Горечь отверженных - страница 16



– Галочка, но ведь то, что сегодня ей пришлось пережить, может свалить с ног даже взрослого человека. Когда Кабунярчик нёсся прямо на Полину, я сам чуть чувств не лишился. Ведь если бы он сбил её, она вряд ли бы выжила, вот тогда бы мы были действительно в ужасном положении.

– Если б, да кабы! Всё же обошлось! Что теперь-то об этом говорить!

– Это для нас обошлось, а она долго будет жить под впечатлением этого ужасного события. Сначала картина во дворе, а потом она приходит домой и видит голову своего любимца на столе. Разве нельзя было накрыть её тряпкой.

– Мне нужно было управляться с мясом, а не думать о всякой там ерунде. Завтра купим ей самую большую куклу, и она через день забудет своего хрюкающего любимца.

– Ну это, Галочка, не так просто! Ведь девочка сознание потеряла, значит, боль потери слишком глубока, может ей собаку купить, как ты думаешь?

– Я думаю, что ты тут понапрасну огород городишь, нечего с ней так носиться и потворствовать её слабостям. Пусть привыкает к жизни простой, как есть, чай не барыня!

А мне услышанное незнакомое слово понравилось, и раз мама злится, я решила, что непременно буду барыней, ей назло. После этих событий мне хотелось буквально всё, делать назло маме, потому что я не могла ей простить жестокую смерть Кабунярчика. Я с отвращением смотрела, как она поедала с неизъяснимым удовольствием колбасу и сало, приготовленное из предмета её мечты… Когда она угощала своих подруг этими деликатесами, она всегда хвалилась, как ей славно удалось откормить такого кабанчика с таким вкусным мясом, а всё от того, что она за ним хорошо и правильно ухаживала… С того времени я начала постоянно перечить маме и никакие уговоры и подзатыльники не помогали ей изменить моё мнение по какому либо поводу. Я стала упрямой, и это всё больше сердило маму, но я, не смотря на уговоры папы, не хотела ей уступать, если она была не права. Так, например, было и в отношении питания. Мяса от Кабунярчика хватило надолго, и мама почти всё готовила из него, но я так и не притронулась ник одному кусочку, хотя приходилось подолгу стоять в углу и получать подзатыльники за столом. Не смотря на это, я упорно ела только гречневую кашу и куриные яйца.

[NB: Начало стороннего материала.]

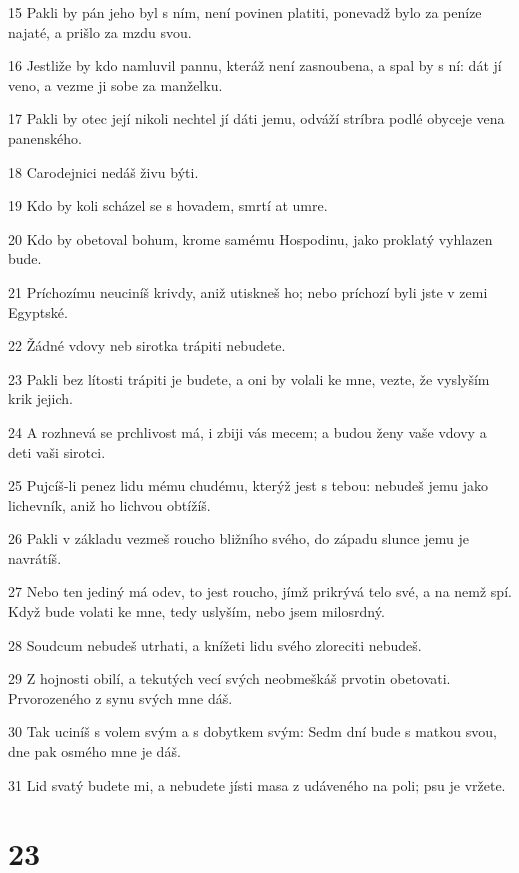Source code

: \par 15 Pakli by pán jeho byl s ním, není povinen platiti, ponevadž bylo za peníze najaté, a prišlo za mzdu svou.
\par 16 Jestliže by kdo namluvil pannu, kteráž není zasnoubena, a spal by s ní: dát jí veno, a vezme ji sobe za manželku.
\par 17 Pakli by otec její nikoli nechtel jí dáti jemu, odváží stríbra podlé obyceje vena panenského.
\par 18 Carodejnici nedáš živu býti.
\par 19 Kdo by koli scházel se s hovadem, smrtí at umre.
\par 20 Kdo by obetoval bohum, krome samému Hospodinu, jako proklatý vyhlazen bude.
\par 21 Príchozímu neuciníš krivdy, aniž utiskneš ho; nebo príchozí byli jste v zemi Egyptské.
\par 22 Žádné vdovy neb sirotka trápiti nebudete.
\par 23 Pakli bez lítosti trápiti je budete, a oni by volali ke mne, vezte, že vyslyším krik jejich.
\par 24 A rozhnevá se prchlivost má, i zbiji vás mecem; a budou ženy vaše vdovy a deti vaši sirotci.
\par 25 Pujcíš-li penez lidu mému chudému, kterýž jest s tebou: nebudeš jemu jako lichevník, aniž ho lichvou obtížíš.
\par 26 Pakli v základu vezmeš roucho bližního svého, do západu slunce jemu je navrátíš.
\par 27 Nebo ten jediný má odev, to jest roucho, jímž prikrývá telo své, a na nemž spí. Když bude volati ke mne, tedy uslyším, nebo jsem milosrdný.
\par 28 Soudcum nebudeš utrhati, a knížeti lidu svého zloreciti nebudeš.
\par 29 Z hojnosti obilí, a tekutých vecí svých neobmeškáš prvotin obetovati. Prvorozeného z synu svých mne dáš.
\par 30 Tak uciníš s volem svým a s dobytkem svým: Sedm dní bude s matkou svou, dne pak osmého mne je dáš.
\par 31 Lid svatý budete mi, a nebudete jísti masa z udáveného na poli; psu je vržete.

\chapter{23}

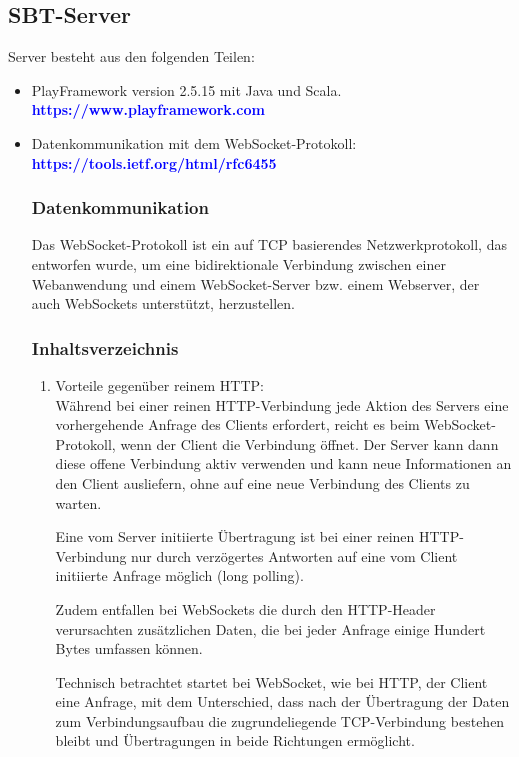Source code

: \subsection{SBT-Server}
\label{sec:server}
Server besteht aus den folgenden Teilen:
\begin{itemize}
\item PlayFramework version  2.5.15 mit Java und Scala.\\
\textcolor{blue}{\textbf{\textup{https://www.playframework.com}}}
\item Datenkommunikation mit dem WebSocket-Protokoll:\\
\textcolor{blue}{\textbf{\textup{https://tools.ietf.org/html/rfc6455}}}
\subsubsection{Datenkommunikation}

Das WebSocket-Protokoll ist ein auf TCP basierendes Netzwerkprotokoll, das entworfen wurde, um eine bidirektionale Verbindung zwischen einer Webanwendung und einem WebSocket-Server bzw. einem Webserver, der auch WebSockets unterstützt, herzustellen.
\subsubsection{Inhaltsverzeichnis}
\begin{enumerate}
\item Vorteile gegenüber reinem HTTP:\\
Während bei einer reinen HTTP-Verbindung jede Aktion des Servers eine vorhergehende Anfrage des Clients erfordert, reicht es beim WebSocket-Protokoll, wenn der Client die Verbindung öffnet. Der Server kann dann diese offene Verbindung aktiv verwenden und kann neue Informationen an den Client ausliefern, ohne auf eine neue Verbindung des Clients zu warten.

Eine vom Server initiierte Übertragung ist bei einer reinen HTTP-Verbindung nur durch verzögertes Antworten auf eine vom Client initiierte Anfrage möglich (long polling).

Zudem entfallen bei WebSockets die durch den HTTP-Header verursachten zusätzlichen Daten, die bei jeder Anfrage einige Hundert Bytes umfassen können.

Technisch betrachtet startet bei WebSocket, wie bei HTTP, der Client eine Anfrage, mit dem Unterschied, dass nach der Übertragung der Daten zum Verbindungsaufbau die zugrundeliegende TCP-Verbindung bestehen bleibt und Übertragungen in beide Richtungen ermöglicht.



\end{enumerate}
\end{itemize}
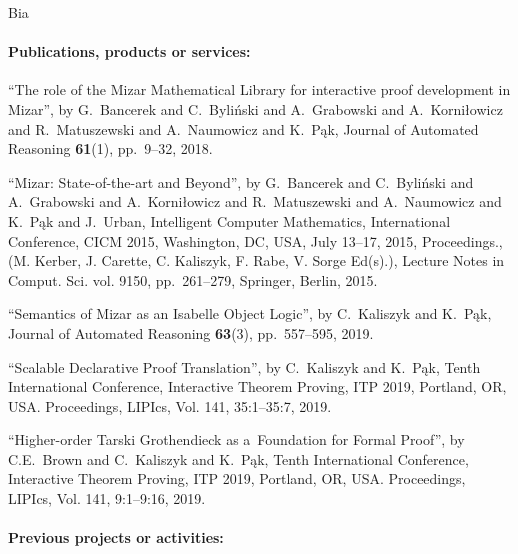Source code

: \begin{sitedescription}{Bia}
\paragraph*{Publications, products or services:}

\begin{compactitem}

\item ``The role of the {M}izar {M}athematical {L}ibrary for interactive proof development in {M}izar'',
by G.~Bancerek and C.~Byliński and A.~Grabowski and A.~Korniłowicz and R.~Matuszewski and A.~Naumowicz and K.~Pąk,
Journal of Automated Reasoning \textbf{61}(1), pp.~9--32, 2018.

\item ``Mizar: State-of-the-art and Beyond'',
by G.~Bancerek and C.~Byliński and A.~Grabowski and A.~Korniłowicz and R.~Matuszewski and A.~Naumowicz and K.~Pąk and J.~Urban,
Intelligent Computer Mathematics, International Conference, CICM 2015, Washington, DC, USA, 
July 13--17, 2015, Proceedings., (M. Kerber, J. Carette, C. Kaliszyk, F. Rabe, V. Sorge Ed(s).), 
Lecture Notes in Comput. Sci. vol. 9150, pp.~261--279, Springer, Berlin, 2015.

\item ``Semantics of Mizar as an Isabelle Object Logic'',
by C.~Kaliszyk and K.~Pąk,
Journal of Automated Reasoning \textbf{63}(3), pp.~557--595, 2019.

\item ``Scalable Declarative Proof Translation'',
by C.~Kaliszyk and K.~Pąk,
Tenth International Conference, Interactive Theorem Proving, ITP 2019, Portland, OR, USA. 
Proceedings,  LIPIcs, Vol. 141, 35:1--35:7, 2019.

\item ``Higher-order Tarski Grothendieck as a~Foundation for Formal Proof'',
by C.E.~Brown and C.~Kaliszyk and K.~Pąk,
Tenth International Conference, Interactive Theorem Proving, ITP 2019, Portland, OR, USA. 
Proceedings,  LIPIcs, Vol. 141, 9:1--9:16, 2019.

\end{compactitem}

\paragraph*{Previous projects or activities:}


\end{sitedescription}

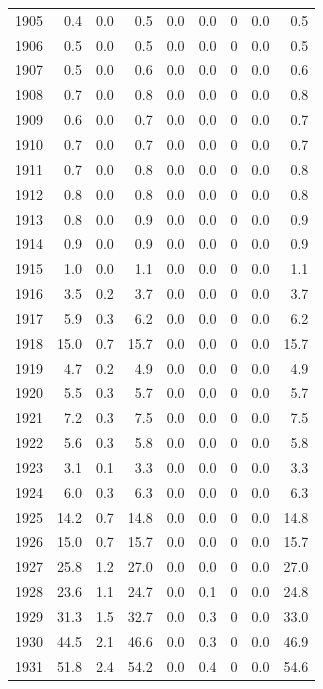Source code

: \documentclass[12pt,]{article}
\begin{document}
\begin{longtable}{rrrrrrrrr}
  1905 & 0.4 & 0.0 & 0.5 & 0.0 & 0.0 & 0 & 0.0 & 0.5 \\ 
  1906 & 0.5 & 0.0 & 0.5 & 0.0 & 0.0 & 0 & 0.0 & 0.5 \\ 
  1907 & 0.5 & 0.0 & 0.6 & 0.0 & 0.0 & 0 & 0.0 & 0.6 \\ 
  1908 & 0.7 & 0.0 & 0.8 & 0.0 & 0.0 & 0 & 0.0 & 0.8 \\ 
  1909 & 0.6 & 0.0 & 0.7 & 0.0 & 0.0 & 0 & 0.0 & 0.7 \\ 
  1910 & 0.7 & 0.0 & 0.7 & 0.0 & 0.0 & 0 & 0.0 & 0.7 \\ 
  1911 & 0.7 & 0.0 & 0.8 & 0.0 & 0.0 & 0 & 0.0 & 0.8 \\ 
  1912 & 0.8 & 0.0 & 0.8 & 0.0 & 0.0 & 0 & 0.0 & 0.8 \\ 
  1913 & 0.8 & 0.0 & 0.9 & 0.0 & 0.0 & 0 & 0.0 & 0.9 \\ 
  1914 & 0.9 & 0.0 & 0.9 & 0.0 & 0.0 & 0 & 0.0 & 0.9 \\ 
  1915 & 1.0 & 0.0 & 1.1 & 0.0 & 0.0 & 0 & 0.0 & 1.1 \\ 
  1916 & 3.5 & 0.2 & 3.7 & 0.0 & 0.0 & 0 & 0.0 & 3.7 \\ 
  1917 & 5.9 & 0.3 & 6.2 & 0.0 & 0.0 & 0 & 0.0 & 6.2 \\ 
  1918 & 15.0 & 0.7 & 15.7 & 0.0 & 0.0 & 0 & 0.0 & 15.7 \\ 
  1919 & 4.7 & 0.2 & 4.9 & 0.0 & 0.0 & 0 & 0.0 & 4.9 \\ 
  1920 & 5.5 & 0.3 & 5.7 & 0.0 & 0.0 & 0 & 0.0 & 5.7 \\ 
  1921 & 7.2 & 0.3 & 7.5 & 0.0 & 0.0 & 0 & 0.0 & 7.5 \\ 
  1922 & 5.6 & 0.3 & 5.8 & 0.0 & 0.0 & 0 & 0.0 & 5.8 \\ 
  1923 & 3.1 & 0.1 & 3.3 & 0.0 & 0.0 & 0 & 0.0 & 3.3 \\ 
  1924 & 6.0 & 0.3 & 6.3 & 0.0 & 0.0 & 0 & 0.0 & 6.3 \\ 
  1925 & 14.2 & 0.7 & 14.8 & 0.0 & 0.0 & 0 & 0.0 & 14.8 \\ 
  1926 & 15.0 & 0.7 & 15.7 & 0.0 & 0.0 & 0 & 0.0 & 15.7 \\ 
  1927 & 25.8 & 1.2 & 27.0 & 0.0 & 0.0 & 0 & 0.0 & 27.0 \\ 
  1928 & 23.6 & 1.1 & 24.7 & 0.0 & 0.1 & 0 & 0.0 & 24.8 \\ 
  1929 & 31.3 & 1.5 & 32.7 & 0.0 & 0.3 & 0 & 0.0 & 33.0 \\ 
  1930 & 44.5 & 2.1 & 46.6 & 0.0 & 0.3 & 0 & 0.0 & 46.9 \\ 
  1931 & 51.8 & 2.4 & 54.2 & 0.0 & 0.4 & 0 & 0.0 & 54.6 \\ 

\end{longtable}
\end{document}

Это была первая осознанная жертва, принесённая мною ради моего любимого друга.


ГЛАВА ПЯТАЯ


РУХНУВШЕЕ ДЕТСТВО


Осень на севере короткая, почти мимолётная, как и весна. Природа быстро переходит от зимы к лету, а от лета к осени – всё происходит в течение одного месяца. Вот так, пока ещё погожим сентябрьским днём 1961 года, я вышла поиграть во двор. Местная детвора играла в новой песочнице, увлечённо лепя из песка куличики. Мне от чего-то ничего лепить не хотелось. Я сидела на бортике песочницы и наблюдала за тем, как птички склёвывают ягоды на рябине, любовалась разнообразными красками осеннего убранства деревьев. Моё мирное созерцание прервали две девочки из соседнего дома. Они подошли ко мне вплотную, будто намереваясь меня толкнуть с бортика песочницы, немного постояв, с вызовом глядя на меня, одна из них мне буквально выкрикнула:

– А у тебя родители не родные, тебя из детского дома взяли из жалости, вот!

Видимо ещё не совсем осознав суть её речи, я машинально спросила:

– А ты откуда это знаешь?

– А мы слышали, как мои родители с её родителями говорили, как тебя добрые люди приютили из жалости.

Выслушав эти новости, я медленно поднялась, и, видимо, что-то нехорошее было в моём взгляде, потому что девочки буквально сорвались с места и побежали к своему дому.